Now a floating hotel and museum ship, The majestic RMS Queen Mary is a retired luxury ocean liner that sailed the North Atlantic Ocean from 1936 to 1967, bowing out of service following the dawning of the jet age (which marked the beginning of the end for transatlantic passenger services on the whole).
Build for the Cunard Line in Clydebank, Scotland, the luxurious (and gigantic) Queen Mary was fast enough to hold the Blue Riband accolade a handful of times, earning the award as it shuttled its 2139 passengers and 1101 crew members on its standard route between Southampton and New York.
During the Second World War, the Queen Mary was painted navy grey, fitted with a degaussing coil (to protect against magnetic mines), and enlisted as a troop carrier, a job which she performed rather well – apart from that time where she accidentally killed 239 people by slicing through one of her escort ships, the light cruiser HMS Curacoa, of course.
(She is also known as having ferried Winston Churchill for his strategic meetings across the Atlantic a couple of times.)
As I mentioned earlier, nowadays the grand old lady operates as a floating hotel, with guests enjoying a pretty unique accommodation experience that does much to simulate what travelling across the Atlantic in the 30’s, 40’s and 50’s must have felt like.

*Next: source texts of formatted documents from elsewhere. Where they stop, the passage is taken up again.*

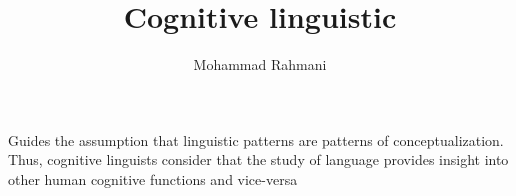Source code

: \documentclass[a4paper]{article}
\title{Cognitive linguistic}
\date{}
\author{Mohammad Rahmani}
\begin{document}
    \maketitle
    Guides the assumption that linguistic patterns are patterns of conceptualization. Thus, cognitive linguists consider that the study of language provides insight into other human cognitive functions and vice-versa 
    
    
\end{document}
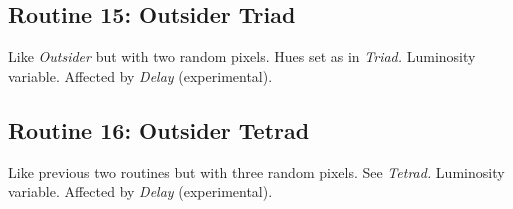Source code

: \documentclass{article}
\begin{document}
	\subsection{Routine 15: Outsider Triad}
	Like \emph{Outsider} but with two random pixels. Hues set as in 
	\emph{Triad.} Luminosity variable. Affected by \emph{Delay} (experimental).

	\subsection{Routine 16: Outsider Tetrad}
	Like previous two routines but with three random pixels. See \emph{Tetrad.} 
	Luminosity variable. Affected by \emph{Delay} (experimental).
\end{document}

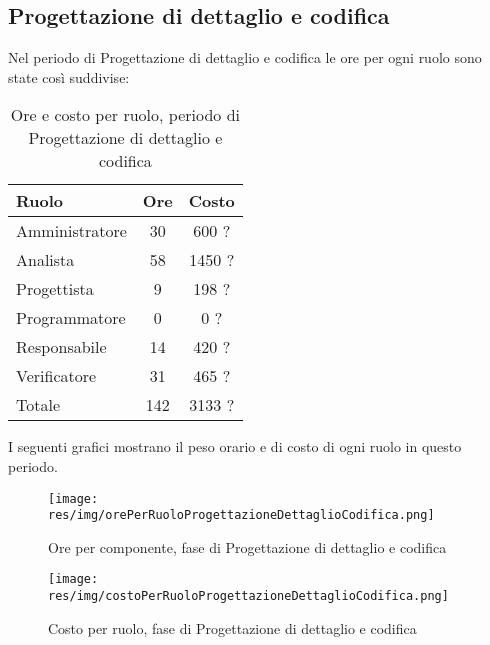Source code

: \subsection{Progettazione di dettaglio e codifica}
Nel periodo di Progettazione di dettaglio e codifica le ore per ogni ruolo sono state così suddivise:

\begin{table}[H]
	\centering
	\begin{tabular}{ l c c }
		\textbf{Ruolo} & \textbf{Ore} & \textbf{Costo} \\
		\hline
		Amministratore & 30 & 600 ? \\
		Analista & 58 & 1450 ? \\
		Progettista & 9 & 198 ? \\
		Programmatore & 0 & 0 ? \\
		Responsabile & 14 & 420 ? \\
		Verificatore & 31 & 465 ? \\
		\hline
		Totale & 142 & 3133 ? \\
		\hline
	\end{tabular}
	\caption{Ore e costo per ruolo, periodo di Progettazione di dettaglio e codifica}
\end{table}

I seguenti grafici mostrano il peso orario e di costo di ogni ruolo in questo periodo.

\begin{figure}[H]
  \begin{center}
    \texttt{[image: res/img/orePerRuoloProgettazioneDettaglioCodifica.png]}
  \caption{Ore per componente, fase di Progettazione di dettaglio e codifica}
  \end{center} 
\end{figure}  

\begin{figure}[H]
  \begin{center}
    \texttt{[image: res/img/costoPerRuoloProgettazioneDettaglioCodifica.png]}
  \caption{Costo per ruolo, fase di Progettazione di dettaglio e codifica}
  \end{center} 
\end{figure}  


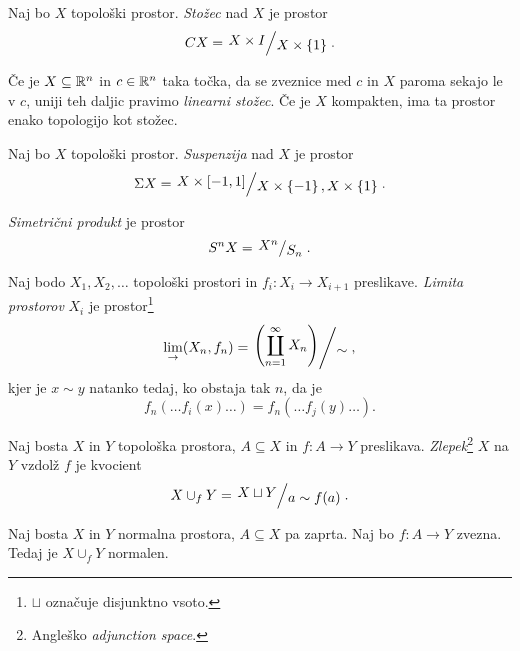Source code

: 
\begin{definicija}
Naj bo $X$ topološki prostor.
\emph{Stožec} nad $X$ je prostor
\[
CX = \kvoc{X \times I}{X \times \set{1}}.
\]
\end{definicija}

\begin{opomba}
Če je $X \subseteq \mathbb{R}^n$ in $c \in \mathbb{R}^n$ taka točka, da se zveznice
med $c$ in $X$ paroma sekajo le v $c$, uniji teh daljic pravimo
\emph{linearni stožec}. Če je $X$ kompakten, ima ta prostor enako
topologijo kot stožec.
\end{opomba}

\begin{definicija}
Naj bo $X$ topološki prostor.
\emph{Suspenzija} nad $X$ je
prostor
\[
\Sigma X =
\kvoc{X \times [-1, 1]}{X \times \set{-1}, X \times \set{1}}.
\]
\end{definicija}

\begin{definicija}
\emph{Simetrični produkt}
je prostor
\[
S^nX = \kvoc{X^n}{S_n}.
\]
\end{definicija}

\begin{definicija}
Naj bodo $X_1, X_2, \dots$ topološki prostori in
$f_i \colon X_i \to X_{i+1}$ preslikave.
\emph{Limita prostorov} $X_i$ je
prostor\footnote{$\sqcup$ označuje disjunktno vsoto.}
\[
\lim_{\to} (X_n, f_n) =
\kvoc{\left(\displaystyle\coprod_{n=1}^\infty X_n \right)}{\sim},
\]
kjer je $x \sim y$ natanko tedaj, ko obstaja tak $n$, da je
\[
f_n(\dots f_i(x) \dots) = f_n(\dots f_j(y) \dots).
\]
\end{definicija}

\begin{definicija}
Naj bosta $X$ in $Y$ topološka prostora, $A \subseteq X$ in
$f \colon A \to Y$ preslikava.
\emph{Zlepek}\footnote{Angleško
\emph{adjunction space}.} $X$ na $Y$ vzdolž $f$
je kvocient
\[
X \cup_f Y =
\kvoc{X \sqcup Y}{a \sim f(a)}.
\]
\end{definicija}

\begin{izrek}
Naj bosta $X$ in $Y$ normalna prostora, $A \subseteq X$ pa zaprta.
Naj bo $f \colon A \to Y$ zvezna. Tedaj je $X \cup_f Y$ normalen.
\end{izrek}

The other side of the business is acting as a museum ship, with plenty of different tour options and packages available. The historic tour is the one we opted for, and after being greeted by our fabulously entertaining tour guide (seriously, this man was brilliant!), our group was guided through part of the ship while being fed a steady stream of interesting information and stories regarding this beautiful ocean liner and some of the famous passengers she ferried across the Atlantic.
The ship is known for its extensive use of wood from all over the then British colonies, and its magnificent murals, art deco styling, grand bars and luxurious ballrooms also make for a particularly visually stunning tour.
There is a big collection of model boats/ships on board (a gem for model building fanatics), not to mention a room (The Shipyard) dedicated entirely to LEGO creations – the centerpiece being of course the giant 250,000 brick big LEGO Queen Mary model ship!
The Queen Mary has also garnered a bit of a reputation for being a ghost ship over the years (thanks to all that creaking wood), meaning that (what else did you expect from Americans?) Haunted Tour packages are also quite the big thing for the operators.
Now I’ve never been on an ocean liner (or any other cruise ship for that matter) before, so for me this was by far the biggest ship that I had ever set foot on, and admittedly, thanks the historic grandeur of the vessel, I absolutely LOVED the experience as a whole.
(In other words, highly recommended if you ever find yourself out in the Long Beach area as a tourist!)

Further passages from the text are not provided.